**** Input material ****
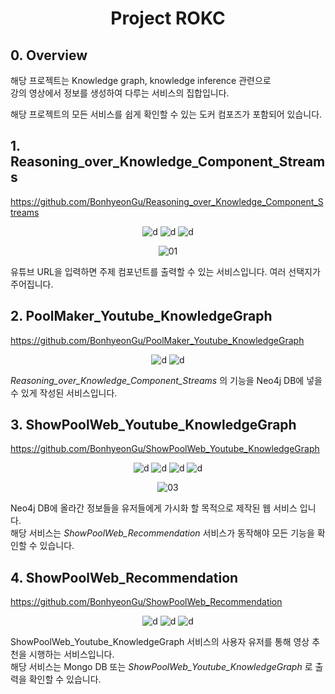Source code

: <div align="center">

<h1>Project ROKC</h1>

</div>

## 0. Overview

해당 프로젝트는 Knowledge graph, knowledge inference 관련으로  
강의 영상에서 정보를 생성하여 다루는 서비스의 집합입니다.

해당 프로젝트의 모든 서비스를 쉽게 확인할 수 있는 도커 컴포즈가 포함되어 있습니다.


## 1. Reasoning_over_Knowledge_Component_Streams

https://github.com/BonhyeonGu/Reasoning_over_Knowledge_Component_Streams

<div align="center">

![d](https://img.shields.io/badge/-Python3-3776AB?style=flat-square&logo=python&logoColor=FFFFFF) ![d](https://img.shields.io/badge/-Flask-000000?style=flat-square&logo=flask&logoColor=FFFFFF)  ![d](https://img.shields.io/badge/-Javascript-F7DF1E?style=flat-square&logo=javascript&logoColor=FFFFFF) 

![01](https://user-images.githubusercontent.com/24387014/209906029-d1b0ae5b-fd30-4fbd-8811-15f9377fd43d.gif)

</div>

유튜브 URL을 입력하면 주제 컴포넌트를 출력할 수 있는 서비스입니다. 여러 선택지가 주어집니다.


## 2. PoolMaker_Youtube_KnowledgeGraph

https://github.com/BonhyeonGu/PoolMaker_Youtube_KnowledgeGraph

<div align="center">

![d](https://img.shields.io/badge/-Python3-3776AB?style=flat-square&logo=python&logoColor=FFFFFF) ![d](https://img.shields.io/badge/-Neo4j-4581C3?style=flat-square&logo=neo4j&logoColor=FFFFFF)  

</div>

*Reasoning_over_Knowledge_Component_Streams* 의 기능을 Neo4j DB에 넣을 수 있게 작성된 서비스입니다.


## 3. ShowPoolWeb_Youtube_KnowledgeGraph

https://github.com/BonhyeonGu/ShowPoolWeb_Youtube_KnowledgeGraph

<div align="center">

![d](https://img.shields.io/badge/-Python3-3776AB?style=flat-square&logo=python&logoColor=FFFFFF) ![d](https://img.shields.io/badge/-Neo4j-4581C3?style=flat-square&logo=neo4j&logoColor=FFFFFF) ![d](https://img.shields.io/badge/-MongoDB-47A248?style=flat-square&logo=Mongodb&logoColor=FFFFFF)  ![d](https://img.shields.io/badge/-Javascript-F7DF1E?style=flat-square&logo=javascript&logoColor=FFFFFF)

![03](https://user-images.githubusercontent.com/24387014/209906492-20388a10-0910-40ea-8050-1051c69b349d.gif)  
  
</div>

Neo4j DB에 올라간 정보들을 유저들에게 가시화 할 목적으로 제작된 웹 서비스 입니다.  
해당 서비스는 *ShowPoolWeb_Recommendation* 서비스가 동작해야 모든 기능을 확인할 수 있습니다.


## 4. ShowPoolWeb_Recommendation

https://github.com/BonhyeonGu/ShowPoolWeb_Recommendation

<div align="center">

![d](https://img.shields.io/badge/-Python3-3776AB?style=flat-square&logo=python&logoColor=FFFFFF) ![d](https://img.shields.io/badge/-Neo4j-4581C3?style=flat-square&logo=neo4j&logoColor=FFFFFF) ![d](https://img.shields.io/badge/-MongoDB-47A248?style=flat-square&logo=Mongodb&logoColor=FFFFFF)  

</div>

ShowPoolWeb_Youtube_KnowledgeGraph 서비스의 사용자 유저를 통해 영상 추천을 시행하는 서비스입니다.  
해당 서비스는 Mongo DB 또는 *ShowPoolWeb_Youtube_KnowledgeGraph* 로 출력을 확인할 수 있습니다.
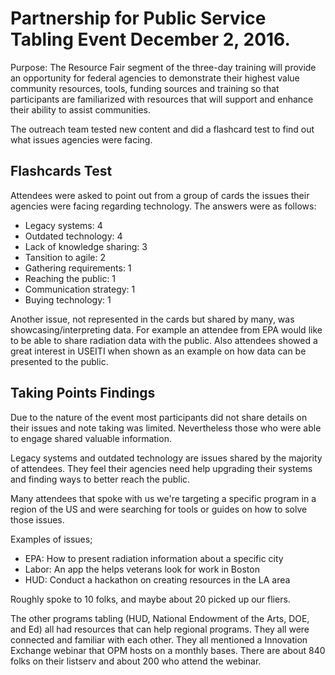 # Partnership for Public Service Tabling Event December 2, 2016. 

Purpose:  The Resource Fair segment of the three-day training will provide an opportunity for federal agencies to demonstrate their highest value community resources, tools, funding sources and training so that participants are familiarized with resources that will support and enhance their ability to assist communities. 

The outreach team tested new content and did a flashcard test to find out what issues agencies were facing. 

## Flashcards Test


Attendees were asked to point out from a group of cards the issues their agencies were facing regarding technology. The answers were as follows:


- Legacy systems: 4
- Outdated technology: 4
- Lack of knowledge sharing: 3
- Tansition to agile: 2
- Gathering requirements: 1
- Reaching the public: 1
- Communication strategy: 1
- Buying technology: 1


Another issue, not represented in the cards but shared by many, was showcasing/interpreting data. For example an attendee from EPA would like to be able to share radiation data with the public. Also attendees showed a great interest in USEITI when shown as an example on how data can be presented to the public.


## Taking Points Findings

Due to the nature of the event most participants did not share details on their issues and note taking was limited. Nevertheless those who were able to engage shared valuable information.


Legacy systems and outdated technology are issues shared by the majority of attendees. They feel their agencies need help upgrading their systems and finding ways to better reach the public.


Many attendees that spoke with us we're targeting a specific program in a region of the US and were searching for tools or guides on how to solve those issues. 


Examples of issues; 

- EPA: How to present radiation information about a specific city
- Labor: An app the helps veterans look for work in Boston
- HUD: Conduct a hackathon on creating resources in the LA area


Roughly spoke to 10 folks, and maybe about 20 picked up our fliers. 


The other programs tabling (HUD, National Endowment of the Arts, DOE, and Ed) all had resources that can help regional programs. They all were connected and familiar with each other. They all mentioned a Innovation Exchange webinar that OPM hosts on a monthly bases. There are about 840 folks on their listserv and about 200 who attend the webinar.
****
▸ What to do
Look for the string "Legacy" in the data above and return every line that has it.

▸ Written answer
- Legacy systems: 4
Legacy systems and outdated technology are issues shared by the majority of attendees. They feel their agencies need help upgrading their systems and finding ways to better reach the public.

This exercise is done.